Have you tried warming up the GPU before reporting the numbers? If not, I would suggest running a few warm-up steps first before reporting the numbers.
Thanks for the detailed thread. Might be a good candidate for discussions.
Have you tried warming up the GPU before reporting the numbers? If not, I would suggest running a few warm-up steps first before reporting the numbers.
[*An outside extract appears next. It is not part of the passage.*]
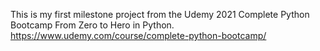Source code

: This is my first milestone project from the Udemy 2021 Complete Python Bootcamp From Zero to Hero in Python.
https://www.udemy.com/course/complete-python-bootcamp/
I also tried num_inference_steps=50, even in the last loop, the time did not change alot (even a little slower). So, I didn't try warming up.
In addition to what Sayak said, to my knowledge, PyTorch makes calculations asynchronously in GPU. So, could you put torch.cuda.synchronise() before each time.time()? Also, time.perf_counter() is recommended most of the time instead of time.time().
To my knowledge, PyTorch makes calculations asynchronously in GPU. So, could you put
torch.cuda.synchronise()before eachtime.time()? Also,time.perf_counter()is recommended most of the time instead oftime.time().
Thanks!
I add torch.cuda.synchronize() after UNet, and the time seems right!
Also, I'm curious about what happened during torch.cuda.synchronize().
And it goes strange when I remove if self.do_classifier_free_guidance:, will that cause any problem?
Thanks again!
you might also want to try generating a flame graph on a Linux system.